I tempi di attuazione del disegno complessivo restano, per
quanto riguarda l’Italia, quelli tracciati dalla roadmap dell’Alleanza
Atlantica, che prevede l’acquisizione di una capacità minima Nec per le
operazioni con la Nrf entro il 2008, una crescita armonizzata per conseguire
significative capacità Nec di coalizione entro il 2012, e, a più lungo termine
(2016-2020), una piena capacità Nec.

Quali iniziative sono
state intraprese per conseguire gli obiettivi su indicati nei termini prestabiliti?

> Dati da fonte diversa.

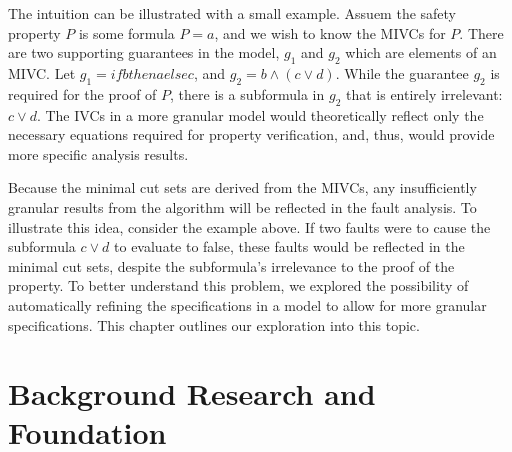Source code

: The intuition can be illustrated with a small example. Assuem the safety property $P$ is some formula $P = a$, and we wish to know the MIVCs for $P$. There are two supporting guarantees in the model, $g_1$ and $g_2$ which are elements of an MIVC. Let $g_1 = \mathit{if} b \mathit{then} a \mathit{else} c$, and $g_2 = b \land (c \lor d)$. While the guarantee $g_2$ is required for the proof of $P$, there is a subformula in $g_2$ that is entirely irrelevant: $c \lor d$. The IVCs in a more granular model would theoretically reflect only the necessary equations required for property verification, and, thus, would provide more specific analysis results. 

Because the minimal cut sets are derived from the MIVCs, any insufficiently granular results from the \aivcalg algorithm will be reflected in the fault analysis. To illustrate this idea, consider the example above. If two faults were to cause the subformula $c \lor d$ to evaluate to false, these faults would be reflected in the minimal cut sets, despite the subformula's irrelevance to the proof of the property. To better understand this problem, we explored the possibility of automatically refining the specifications in a model to allow for more granular specifications. This chapter outlines our exploration into this topic. 

\section{Background Research and Foundation}


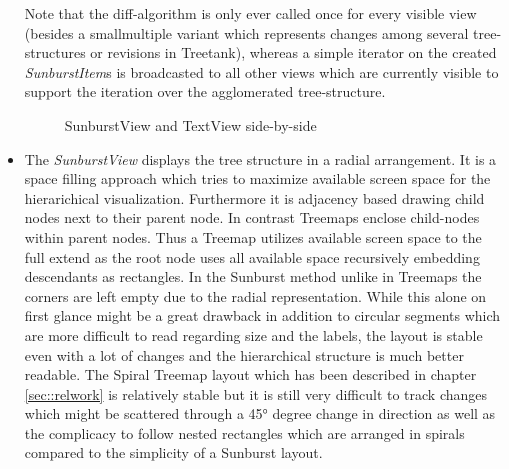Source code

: \begin{itemize}
Note that the diff-algorithm is only ever called once for every visible view (besides a smallmultiple variant which represents changes among several tree-structures or revisions in Treetank), whereas a simple iterator on the created \emph{SunburstItem}s is broadcasted to all other views which are currently visible to support the iteration over the agglomerated tree-structure.

\begin{figure}[tb]
\caption{\label{fig:sunbursttextview} SunburstView and TextView side-by-side}
\end{figure}

\item
The \emph{SunburstView} displays the tree structure in a radial arrangement. It is a space filling approach which tries to maximize available screen space for the hierarichical visualization. Furthermore it is adjacency based drawing child nodes next to their parent node. In contrast Treemaps enclose child-nodes within parent nodes. Thus a Treemap utilizes available screen space to the full extend as the root node uses all available space recursively embedding descendants as rectangles. In the Sunburst method unlike in Treemaps the corners are left empty due to the radial representation. While this alone on first glance might be a great drawback in addition to circular segments which are more difficult to read regarding size and the labels, the layout is stable even with a lot of changes and the hierarchical structure is much better readable. The Spiral Treemap layout which has been described in chapter \ref{sec::relwork} is relatively stable but it is still very difficult to track changes which might be scattered through a 45° degree change in direction as well as the complicacy to follow nested rectangles which are arranged in spirals compared to the simplicity of a Sunburst layout.


\end{itemize}
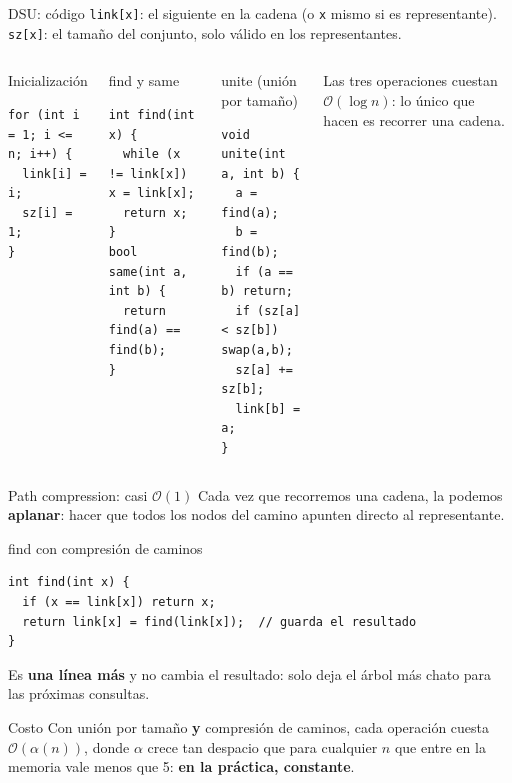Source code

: \documentclass{beamer}
\begin{document}
\begin{frame}[fragile]{DSU: código}
    \texttt{link[x]}: el siguiente en la cadena (o \texttt{x} mismo si es
    representante). \texttt{sz[x]}: el tamaño del conjunto, solo válido en los
    representantes.
    \begin{columns}[t]
        \begin{block}{Inicialización}
        \footnotesize
\begin{verbatim}
for (int i = 1; i <= n; i++) {
  link[i] = i;
  sz[i] = 1;
}
\end{verbatim}
        \end{block}
        \begin{block}{find y same}
        \footnotesize
\begin{verbatim}
int find(int x) {
  while (x != link[x]) x = link[x];
  return x;
}
bool same(int a, int b) {
  return find(a) == find(b);
}
\end{verbatim}
        \end{block}
        \begin{block}{unite (unión por tamaño)}
        \footnotesize
\begin{verbatim}
void unite(int a, int b) {
  a = find(a);
  b = find(b);
  if (a == b) return;
  if (sz[a] < sz[b]) swap(a,b);
  sz[a] += sz[b];
  link[b] = a;
}
\end{verbatim}
        \end{block}
        \footnotesize Las tres operaciones cuestan $\mathcal{O}(\log n)$:
        lo único que hacen es recorrer una cadena.
    \end{columns}
\end{frame}


\begin{frame}[fragile]{Path compression: casi $\mathcal{O}(1)$}
    Cada vez que recorremos una cadena, la podemos \textbf{aplanar}: hacer que
    todos los nodos del camino apunten directo al representante.
    \begin{block}{find con compresión de caminos}
    \footnotesize
\begin{verbatim}
int find(int x) {
  if (x == link[x]) return x;
  return link[x] = find(link[x]);  // guarda el resultado
}
\end{verbatim}
    \end{block}

    \vspace{0.1cm}
    Es \textbf{una línea más} y no cambia el resultado: solo deja el árbol más
    chato para las próximas consultas.

    \vspace{0.2cm}
    \begin{block}{Costo}
        Con unión por tamaño \textbf{y} compresión de caminos, cada operación
        cuesta $\mathcal{O}(\alpha(n))$, donde $\alpha$ crece tan despacio que
        para cualquier $n$ que entre en la memoria vale menos que 5:
        \textbf{en la práctica, constante}.
    \end{block}
\end{frame}
\end{document}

Per conseguire i propri obiettivi di breve, medio e lungo
termine la Difesa
italiana si è già mossa con diverse iniziative, sia in ambito nazionale che
internazionale. Per citarne solo le principali, è stato affidato all’industria
uno studio da completare entro l’anno corrente sugli assetti esistenti (i
cosiddetti “sistemi legacy”), al fine di valutare quali siano idonei ad
operare, mediante opportuni aggiornamenti, nel futuro ambiente net-centrico, e
quali sia invece preferibile dismettere gradualmente.
Sempre con l’industria, la Difesa sta creando un’adeguata
capacità di modelling e simulation, al fine di verificare preliminarmente –
attraverso una simulazione il più accurata possibile dei requisiti
tecnico-operativi, delle caratteristiche dei sistemi e dell’ambiente operativo
– che i sistemi in fase di studio e sviluppo siano conformi alle aspettative e
in grado di soddisfare appieno le esigenze operative delle Forze Armate.
La Difesa, inoltre, sta sviluppando nell’ambito di programmi
nazionali e internazionali ulteriori assetti necessari ad implementare le
successive fasi della trasformazione in senso net-centrico.

 Che
ruolo ricopre
l’elemento umano nella Network Centric Warfare?
In ogni caso, è assolutamente importante evidenziare che il
concetto di Ncw riguarda prima di tutto l’elemento umano e i processi delle
organizzazioni nelle quali l’uomo opera. Basti infatti pensare che la
disponibilità di tecnologie avanzate è certamente indispensabile per creare la
“rete” che abilita e rende possibile la creazione del “sistema di sistemi”,
tuttavia, l’“operare in rete” implica l’intervento coordinato e sinergico di
persone e di elementi organizzativi (comandi, reparti, unità), che, sotto la
guida di una nuova dottrina e avvalendosi delle più appropriate procedure,
riescono a relazionarsi in un modo nuovo, sfruttando le capacità della rete per
la raccolta, analisi e distribuzione delle informazioni, trasformandole in un
vantaggio decisivo nella condotta delle operazioni.